Hamlet is determined to avenge his father’s death.  Meanwhile, he struggles with his own loose grip on sanity, as does his former girlfriend Ophelia (Julia Stiles).

I’m not completely sure what to make of this adaptation.  I like the idea – I like Shakespeare’s plays in their own settings, but I do like to see them in new and unfamiliar settings, which may entice other people to try them out.  This version comes in just shy of two hours, which is pretty short, considering that Hamlet is Shakespeare’s longest play (the very faithful Kenneth Branagh adaptation is four hours long).  Certain parts have been cut out, but the essence of the story remains intact, and Shakespeare’s original language is used throughout, although not in its entirety.  The cast overall were strong – Ethan Hawke is an under-rated actor, and he captures Hamlet’s fine line between grief and insanity very well.  I also liked Julia Stiles and Liev Schreiber as Ophelia and Laertes respectively.  Kyle MacLachlan did a fine job as Claudius, while Diane Verona was excellent as Gertrude, and really captured the character.  Hamlet’s ‘friends’ (if you have seen the play, you will understand why I use the term loosely) Rosencrantz and Guildenstern are played by Steve Zahn and Dechen Thurman – who is the brother of Ethan Hawke’s then wife Uma Thurman – and Zahn in particular shone in his role.  I also really liked Karl Geary as Horatio, Hamlet’s true friend until the end.

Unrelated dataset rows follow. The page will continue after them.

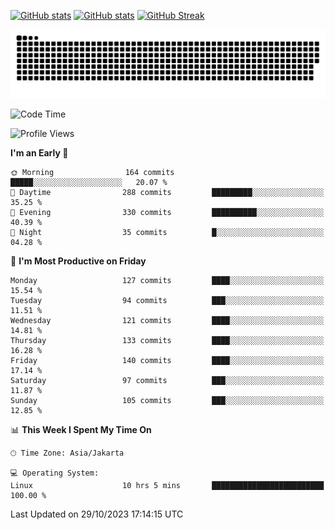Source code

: [![GitHub stats](https://github-readme-stats.vercel.app/api?username=aurelioklv&card_width=500&show_icons=true&rank_icon=github&theme=solarized-dark#gh-dark-mode-only)](https://github.com/anuraghazra/github-readme-stats#gh-dark-mode-only)
[![GitHub stats](https://github-readme-stats.vercel.app/api?username=aurelioklv&card_width=500&show_icons=true&rank_icon=github&theme=buefy#gh-light-mode-only)](https://github.com/anuraghazra/github-readme-stats#gh-light-mode-only)
[![GitHub Streak](https://streak-stats.demolab.com/?user=aurelioklv&card_width=336&theme=solarized-dark)](https://git.io/streak-stats)

<picture>
  <source media="(prefers-color-scheme: dark)" srcset="https://raw.githubusercontent.com/aurelioklv/aurelioklv/snake-output/github-contribution-grid-snake-dark.svg">
  <source media="(prefers-color-scheme: light)" srcset="https://raw.githubusercontent.com/aurelioklv/aurelioklv/snake-output/github-contribution-grid-snake.svg">
  <img alt="github contribution grid snake animation" src="https://raw.githubusercontent.com/aurelioklv/aurelioklv/snake-output/github-contribution-grid-snake.svg">
</picture>

<!--START_SECTION:waka-->
![Code Time](http://img.shields.io/badge/Code%20Time-227%20hrs%2033%20mins-blue)

![Profile Views](http://img.shields.io/badge/Profile%20Views-51-blue)

**I'm an Early 🐤** 

```text
🌞 Morning                164 commits         █████░░░░░░░░░░░░░░░░░░░░   20.07 % 
🌆 Daytime                288 commits         █████████░░░░░░░░░░░░░░░░   35.25 % 
🌃 Evening                330 commits         ██████████░░░░░░░░░░░░░░░   40.39 % 
🌙 Night                  35 commits          █░░░░░░░░░░░░░░░░░░░░░░░░   04.28 % 
```
📅 **I'm Most Productive on Friday** 

```text
Monday                   127 commits         ████░░░░░░░░░░░░░░░░░░░░░   15.54 % 
Tuesday                  94 commits          ███░░░░░░░░░░░░░░░░░░░░░░   11.51 % 
Wednesday                121 commits         ████░░░░░░░░░░░░░░░░░░░░░   14.81 % 
Thursday                 133 commits         ████░░░░░░░░░░░░░░░░░░░░░   16.28 % 
Friday                   140 commits         ████░░░░░░░░░░░░░░░░░░░░░   17.14 % 
Saturday                 97 commits          ███░░░░░░░░░░░░░░░░░░░░░░   11.87 % 
Sunday                   105 commits         ███░░░░░░░░░░░░░░░░░░░░░░   12.85 % 
```


📊 **This Week I Spent My Time On** 

```text
🕑︎ Time Zone: Asia/Jakarta

💻 Operating System: 
Linux                    10 hrs 5 mins       █████████████████████████   100.00 % 
```


 Last Updated on 29/10/2023 17:14:15 UTC
<!--END_SECTION:waka-->
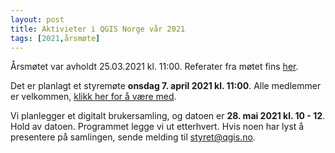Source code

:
 ```yaml
---
layout: post
title: Aktivieter i QGIS Norge vår 2021
tags: [2021,årsmøte]
---
```


Årsmøtet var avholdt 25.03.2021 kl. 11:00. Referater fra møtet fins [her](https://raw.githubusercontent.com/qgisnorge/qgisnorge.github.io/master/dokumenter/aarsmoeter/QGIS_aarsmoete_20210325.pdf).

Det er planlagt et styremøte **onsdag 7. april 2021 kl. 11:00**. Alle medlemmer er velkommen, [klikk her for å være med](https://teams.microsoft.com/l/meetup-join/19%3ameeting_ODI5ZWRiMmYtNjcwYy00Y2VjLWFhYzYtYWVhODBmNzcxMTk1%40thread.v2/0?context=%7b%22Tid%22%3a%220591ba1f-7671-4e03-9b2f-b1800a28a4ff%22%2c%22Oid%22%3a%22fa55e511-83cc-4af4-af99-f48ff78b2b66%22%7d).

Vi planlegger et digitalt brukersamling, og datoen er **28. mai 2021 kl. 10 - 12**. Hold av datoen. Programmet legge vi ut etterhvert. Hvis noen har lyst å presentere på samlingen, sende melding til [styret@qgis.no](styret@qgis.no).


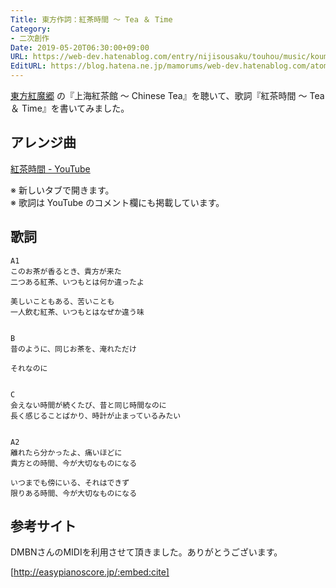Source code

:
 ```yaml
---
Title: 東方作詞：紅茶時間 ～ Tea ＆ Time
Category:
- 二次創作
Date: 2019-05-20T06:30:00+09:00
URL: https://web-dev.hatenablog.com/entry/nijisousaku/touhou/music/koumakyou/kouchajikan
EditURL: https://blog.hatena.ne.jp/mamorums/web-dev.hatenablog.com/atom/entry/17680117127116041264
---
```


<a target="_blank" href="https://www16.big.or.jp/~zun/html/th06.html">東方紅魔郷</a> の『上海紅茶館 ～ Chinese Tea』を聴いて、歌詞『紅茶時間 ～ Tea ＆ Time』を書いてみました。


## アレンジ曲
<a target="_blank" href="https://www.youtube.com/watch?v=PPmmYnH9ozE">紅茶時間 - YouTube</a>

※ 新しいタブで開きます。  
※ 歌詞は YouTube のコメント欄にも掲載しています。


## 歌詞
```
A1
このお茶が香るとき、貴方が来た
二つある紅茶、いつもとは何か違ったよ

美しいこともある、苦いことも
一人飲む紅茶、いつもとはなぜか違う味


B
昔のように、同じお茶を、淹れただけ

それなのに


C
会えない時間が続くたび、昔と同じ時間なのに
長く感じることばかり、時計が止まっているみたい


A2
離れたら分かったよ、痛いほどに
貴方との時間、今が大切なものになる

いつまでも傍にいる、それはできず
限りある時間、今が大切なものになる
```


## 参考サイト
DMBNさんのMIDIを利用させて頂きました。ありがとうございます。

[http://easypianoscore.jp/:embed:cite]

The cast was not perfect however – unfortunately, the usually excellent Bill Murray seemed lost as Polonius.  I’ve seen Murray in straight roles before and he is normally great in them, but I didn’t think he suited this particular character at all, and just seemed to be reading his lines with no inflection or meaning whatsoever.  It’s a shame – Polonius could have been great with a different actor, but overall this did not detract from my enjoyment of the film.

What did occur to me however was that if I didn’t know the story of Hamlet, I think I would have had trouble following what was happening.  It’s not the language; it was more that scenes seemed particularly disjointed from one another, and it seemed to me that it was jumping about a bit – first concentrating on this, then concentrating on that.  On that basis, I would definitely recommend that anyone planning on watching this familiarises themselves with the story first.

On a positive note, New York City is actually a very good backdrop for the story…aesthetically it looks perfect, and I also loved the music.  I’m not sure that I can forgive the famous To Be Or Not To Be soliloquy being recited in voice-over while our hero roams a Blockbuster video store.  There was probably some symbolism there, but it escaped me.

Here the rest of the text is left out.